Monticelli, né en 1824, mort en 1886, est sans doute resté marqué par une enfance que son statut de descendant tardivement reconnu le contraignit à passer dans la Provence la plus sauvage, à Ganagobie, oasis dans des paysages de caillasse. Inculte, ne parlant que le provençal, il débarqua à Marseille à onze ans chez ses parents enfin mariés, eut la chance d'y rencontrer le peintre Ziem, qui le confirma dans sa vocation. Après deux voyages à Paris, il s'y installa pour ses trente ans, l'automne du Salon des refusés, et s'y forma dans la redécouverte des scènes
galantes du XVIIIe siècle, qu'il célébra à sa manière, laquelle fut influencée dès le début par Diaz.
Ce qui le poussa vers une peinture d'empâtements, de frottis, nous dirions d'effets de matière, qui sacrifie évidemment le sacro-saint dessin, mais libère des rythmes dignes de Delacroix.
Monticelli s'affirme bel et bien dans la lignée provençale de Fragonard, de Daumier. Il fit de cette exubérance son langage avec d'autant moins de retenue qu'il avait pris l'habitude de travailler sur des panneaux de bois. C'est cette fougue hors des normes qui deviendra sa marque. Exactement ce qui fascinera Vincent Van Gogh et ce que Gauguin refusera à Arles dans son débat avec lui, pariant des « hasards de la pâte », de « tripotage de facture ». Mais tout aussi exactement ce qui provoquera à la fin des années 1870 l'amitié entre Monticelli et un Cézanne encore « couillard ».

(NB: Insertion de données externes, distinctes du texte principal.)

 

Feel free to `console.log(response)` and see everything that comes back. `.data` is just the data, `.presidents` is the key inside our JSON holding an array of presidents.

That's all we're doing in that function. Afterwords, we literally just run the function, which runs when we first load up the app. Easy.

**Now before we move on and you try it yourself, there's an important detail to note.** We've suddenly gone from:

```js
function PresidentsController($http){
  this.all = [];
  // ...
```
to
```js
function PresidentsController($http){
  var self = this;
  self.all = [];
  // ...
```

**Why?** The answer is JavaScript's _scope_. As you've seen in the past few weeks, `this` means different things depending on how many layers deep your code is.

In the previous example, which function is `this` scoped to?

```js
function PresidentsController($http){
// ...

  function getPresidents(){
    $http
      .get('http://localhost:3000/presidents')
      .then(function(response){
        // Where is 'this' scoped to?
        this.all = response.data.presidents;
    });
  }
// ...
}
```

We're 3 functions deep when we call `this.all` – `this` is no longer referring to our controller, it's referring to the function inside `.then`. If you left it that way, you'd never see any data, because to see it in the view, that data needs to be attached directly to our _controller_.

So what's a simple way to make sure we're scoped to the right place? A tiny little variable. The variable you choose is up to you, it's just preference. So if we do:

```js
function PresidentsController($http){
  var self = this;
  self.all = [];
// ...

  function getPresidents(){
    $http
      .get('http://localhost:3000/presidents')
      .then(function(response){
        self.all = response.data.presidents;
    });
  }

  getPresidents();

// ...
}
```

Grâce à ce splendide album, voici que nous pouvons juger sur pièces. La tâche de ceux qui réalisèrent les Ektachromes comme des photograveurs était rien moins que facile. Ils s'en sont admirablement tirés. Et c'est tout Monticelli qui se déploie sous nos yeux. Un règne de la couleur jetée, maçonnée, dramatique et absolue qui atteint à l'apothéose dans les petits panneaux finaux, d'un extraordinaire mouvement. L'agrandissement des détails atteste la puissance des rythmes, leur intensité, qui réduit les figures à des signes, des références que la peinture nous impose sans se laisser restreindre par elles.

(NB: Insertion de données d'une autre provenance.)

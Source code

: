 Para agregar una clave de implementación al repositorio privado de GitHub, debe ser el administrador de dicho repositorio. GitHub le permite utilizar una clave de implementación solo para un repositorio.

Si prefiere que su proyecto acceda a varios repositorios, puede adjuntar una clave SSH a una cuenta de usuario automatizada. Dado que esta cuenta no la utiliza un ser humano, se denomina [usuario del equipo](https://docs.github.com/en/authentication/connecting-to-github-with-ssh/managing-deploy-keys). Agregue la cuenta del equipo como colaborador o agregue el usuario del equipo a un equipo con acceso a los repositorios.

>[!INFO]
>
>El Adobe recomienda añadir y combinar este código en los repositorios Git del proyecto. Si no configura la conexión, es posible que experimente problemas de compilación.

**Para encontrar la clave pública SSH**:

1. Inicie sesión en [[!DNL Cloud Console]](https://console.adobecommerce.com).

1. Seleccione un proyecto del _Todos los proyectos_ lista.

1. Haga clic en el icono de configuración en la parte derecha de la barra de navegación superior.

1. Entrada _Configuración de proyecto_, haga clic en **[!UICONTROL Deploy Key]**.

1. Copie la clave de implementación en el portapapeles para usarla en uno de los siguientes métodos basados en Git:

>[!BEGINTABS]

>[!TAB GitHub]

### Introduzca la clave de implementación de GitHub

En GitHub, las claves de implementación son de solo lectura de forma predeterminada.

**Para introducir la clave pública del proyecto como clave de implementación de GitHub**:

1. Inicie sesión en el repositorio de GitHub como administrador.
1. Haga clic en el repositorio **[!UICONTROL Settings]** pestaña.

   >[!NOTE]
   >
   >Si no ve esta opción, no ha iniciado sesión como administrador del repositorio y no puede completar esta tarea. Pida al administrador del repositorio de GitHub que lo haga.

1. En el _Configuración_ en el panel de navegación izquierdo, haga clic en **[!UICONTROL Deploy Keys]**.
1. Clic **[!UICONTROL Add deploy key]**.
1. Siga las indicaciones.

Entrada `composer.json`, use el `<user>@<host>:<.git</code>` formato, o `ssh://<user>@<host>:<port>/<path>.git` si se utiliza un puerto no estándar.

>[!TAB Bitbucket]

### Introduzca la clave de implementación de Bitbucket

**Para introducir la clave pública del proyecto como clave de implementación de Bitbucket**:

Monticelli ne fut pas un Peintre maudit. Outre l'argent de ses parents, il eut des collectionneurs et obtint à la fin de sa vie des prix bien supérieurs à ceux des impressionnistes. Sa peinture fut toutefois le défoulement hors d'une vie qu'on voit enserrée dans le victorianisme ambiant, mais n'était-ce pas le lot commun ? Ce bel album complète la biographie par des épilogues, notamment sur la transmission de sa peinture et les documents le concernant, par une bibliographie complète et jusqu'à des radiographies. Un ensemble complet et de qualité.
(1) SKIRA, 800F
Le Quotidien de Paris - Vendredi 25 octobre 1991 (N°3713 Page 19)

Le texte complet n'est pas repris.